Optical and electrical measurements of thin film n-channel SOI-MOSFETs reveal that the exponential tail in photon emission spectra originates from electron-hole recombination. Bremsstrahlung radiation model as a physical mechanism of photon emission was experimentally negated. Negative threshold voltage shift at the initial stage of high field stress is found to be caused by hole trapping in buried oxide. Subsequent turnover characteristics is explained by a competing process between electron trapping in the front gate oxide and hole trapping in the buried oxide. As to the degradation of transconductance, generated surface state as well as trapped holes in the buried oxide which reduce vertical electric field in SOI film are involved in the complicate degradation of transconductance.
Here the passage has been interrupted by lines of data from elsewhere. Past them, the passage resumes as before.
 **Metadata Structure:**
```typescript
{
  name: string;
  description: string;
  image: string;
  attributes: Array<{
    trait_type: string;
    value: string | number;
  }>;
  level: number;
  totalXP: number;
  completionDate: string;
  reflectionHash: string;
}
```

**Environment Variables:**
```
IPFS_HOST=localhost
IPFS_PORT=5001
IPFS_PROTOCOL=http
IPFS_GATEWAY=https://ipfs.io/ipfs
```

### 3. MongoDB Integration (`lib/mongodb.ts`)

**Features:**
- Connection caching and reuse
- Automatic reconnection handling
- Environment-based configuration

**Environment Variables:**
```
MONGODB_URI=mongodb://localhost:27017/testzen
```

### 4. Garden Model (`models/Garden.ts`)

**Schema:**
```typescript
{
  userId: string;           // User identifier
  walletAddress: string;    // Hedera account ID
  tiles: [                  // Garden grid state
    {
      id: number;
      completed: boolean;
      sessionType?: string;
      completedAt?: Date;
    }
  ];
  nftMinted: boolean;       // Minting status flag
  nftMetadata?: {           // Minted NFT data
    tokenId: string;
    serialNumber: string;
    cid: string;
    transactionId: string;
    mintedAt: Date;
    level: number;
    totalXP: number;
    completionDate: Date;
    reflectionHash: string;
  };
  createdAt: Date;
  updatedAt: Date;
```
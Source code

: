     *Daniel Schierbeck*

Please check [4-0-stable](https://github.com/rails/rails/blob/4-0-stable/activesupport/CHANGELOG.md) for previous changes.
Hot carrier stressing is carried out on ultra-thin-film SOI/pMOSFET's under a front gate operation. Degradations of both front and back gate characteristics are estimated. Effects of trapped electron in the front and the back gate oxide on device characteristics are also estimated. In a triode region, it is found that degradation in front gate characteristics is correlated with that in back gate characteristics, although ΔVth(b) is twenty times as large as ΔVth(f), due to difference between the front gate and the buried oxide thickness. In a pentode region, Δβ/β0 in a forward-mode is larger than that in a reverse-mode. This is because of the non-uniformly distributed hot carrier damage along the channel. Based on the charge-coupling theory, damages in the front gate and buried oxide by hot carrier effects are estimated separately. Flat-band-voltage shift in the back gate due to trapped charges in the buried oxide, is obtained from Vth (f) dependence on back gate bias. For Leff=2.0 µm devices, the flat-band-voltage shift varies in the range of 1.00 to 1.50 V. This indicates that trapped electrons are created in the buried oxide. Trapped electrons in the buried oxide increase gm(f) through the effect equivalent to back gate bias. From gm(f) dependence on back gate bias, it is found that effective channel length is decreased by trapped electrons in the front gate oxide near the drain. Therefore, it is worth noticing that, in hot carrier effects in ultra-thin-film SOI/pMOSFET's, gm is increased not only by the reduction of effective channel length but also by the equivalent back gate bias effect.